Let $L = \sum_{n=1}^{\infty} { \frac{\mu(n)}{n} \cdot \log \zeta(s\cdot n) }$ (to avoid writing it out everywhere)

By (2) we have : $L = \sum_{n=1}^{\infty} { \frac{\mu(n)}{n} \cdot \log \zeta(s\cdot n) } = \sum_{n=1}^{\infty} { \frac{\mu(n)}{n} \cdot \sum_{k=1}^{\infty}{\frac{\zeta_p(s\cdot n\cdot k)}{k}} = \sum_{n=1}^{\infty} { \sum_{k=1}^{\infty}{\frac{\mu(n)}{n} \cdot \frac{\zeta_p(s\cdot n\cdot k)}{k}}$

Here comes the trick:

Let's look at each $\zeta_p(s\cdot n\cdot k)$ . We can distinguish them by the value of $n\cdot k$ .
Note that in $\sum_{n=1}^{\infty} { \sum_{k=1}^{\infty}{\frac{\mu(n)}{n} \cdot \frac{\zeta_p(s\cdot n\cdot k)}{k}}$ we have that $\frac{\mu(n)}{n} \cdot \frac{1}{k}$ adds to the coefficient of $\zeta_p(s\cdot m)$ if and only if $m = n\cdot k$ .
This means that actually $L = \sum_{n=1}^{\infty} { \sum_{k=1}^{\infty}{\frac{\mu(n)}{n} \cdot \frac{\zeta_p(s\cdot n\cdot k)}{k}} = \sum_{m=1}^ {\infty}{ \left( \sum_{n\cdot k = m} \frac{\mu(n)}{n} \cdot \frac{1}{k} \right) \cdot \zeta_p(s\cdot m)}$

But $\sum_{n\cdot k = m} \frac{\mu(n)}{n} \cdot \frac{1}{k} = \sum_{d|m} \frac{\mu (d)}{d }\cdot \frac{1}{(m/d)} = \tfrac{1}{m}\cdot \sum_{d|m} \mu (d)$ and we know how to sum this!

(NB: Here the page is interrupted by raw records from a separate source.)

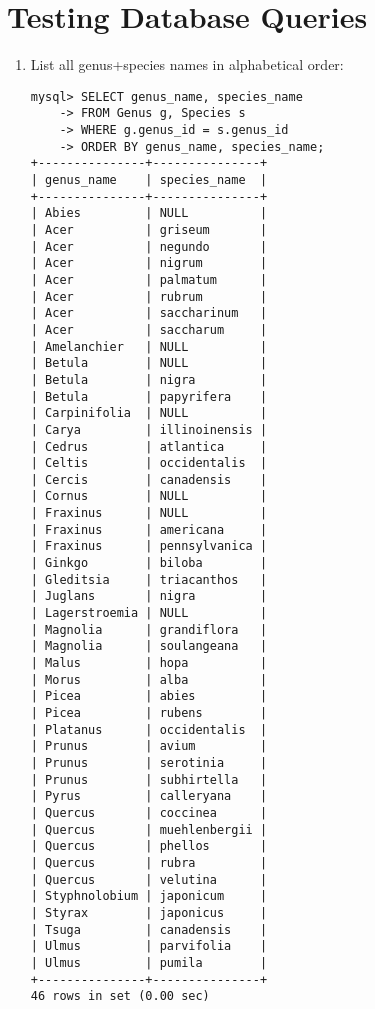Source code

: \documentclass{article}
\begin{document}
\section{Testing Database Queries}
\begin{enumerate}
    \item List all genus+species names in alphabetical order: \begin{verbatim}
mysql> SELECT genus_name, species_name
    -> FROM Genus g, Species s
    -> WHERE g.genus_id = s.genus_id
    -> ORDER BY genus_name, species_name; 
+---------------+---------------+
| genus_name    | species_name  |
+---------------+---------------+
| Abies         | NULL          |
| Acer          | griseum       |
| Acer          | negundo       |
| Acer          | nigrum        |
| Acer          | palmatum      |
| Acer          | rubrum        |
| Acer          | saccharinum   |
| Acer          | saccharum     |
| Amelanchier   | NULL          |
| Betula        | NULL          |
| Betula        | nigra         |
| Betula        | papyrifera    |
| Carpinifolia  | NULL          |
| Carya         | illinoinensis |
| Cedrus        | atlantica     |
| Celtis        | occidentalis  |
| Cercis        | canadensis    |
| Cornus        | NULL          |
| Fraxinus      | NULL          |
| Fraxinus      | americana     |
| Fraxinus      | pennsylvanica |
| Ginkgo        | biloba        |
| Gleditsia     | triacanthos   |
| Juglans       | nigra         |
| Lagerstroemia | NULL          |
| Magnolia      | grandiflora   |
| Magnolia      | soulangeana   |
| Malus         | hopa          |
| Morus         | alba          |
| Picea         | abies         |
| Picea         | rubens        |
| Platanus      | occidentalis  |
| Prunus        | avium         |
| Prunus        | serotinia     |
| Prunus        | subhirtella   |
| Pyrus         | calleryana    |
| Quercus       | coccinea      |
| Quercus       | muehlenbergii |
| Quercus       | phellos       |
| Quercus       | rubra         |
| Quercus       | velutina      |
| Styphnolobium | japonicum     |
| Styrax        | japonicus     |
| Tsuga         | canadensis    |
| Ulmus         | parvifolia    |
| Ulmus         | pumila        |
+---------------+---------------+
46 rows in set (0.00 sec)


\end{verbatim}
\end{enumerate}
\end{document}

**mathematicaphoenix** · January 2nd 2012, 07:28 AM

Originally Posted by PaulRS

$\frac{1}{\zeta(s)} = \sum_{n\geq 1} \frac{\mu(n)}{n^s}$ .

To derive this from Möbius inversion formula as you ask, remember that $\left(\sum_{n\geq 1} \frac{f(n)}{n^s}\right)\cdot \left(\sum_{n\geq 1} \frac{g(n)}{n^s}\right) = \sum_{n\geq 1} \frac{h(n)}{n^s}$ where $h(n) = \sum_{d|n} f(d)\cdot g\left(\tfrac{n}{d}\right)$

So in fact $\left(\sum_{n\geq 1} \frac{\mu(n)}{n^s}\right) \cdot \zeta(s) = \sum_{\n\geq 1} {\tfrac{h(n)}{n^s}}$ where $h(n) = \sum_{d|n}\mu(n)$ (what is this sum equal to? apply Möbius inversion formula

)

Remark: Although this works, the problem is that Möbius inversion formula is first derived from the value of $\sum_{d|n}\mu(n)$ to start with ( another way would be to derive the above result from the fact that $\mu$ is multiplicative -factorizing the sum-, and then prove the inversion).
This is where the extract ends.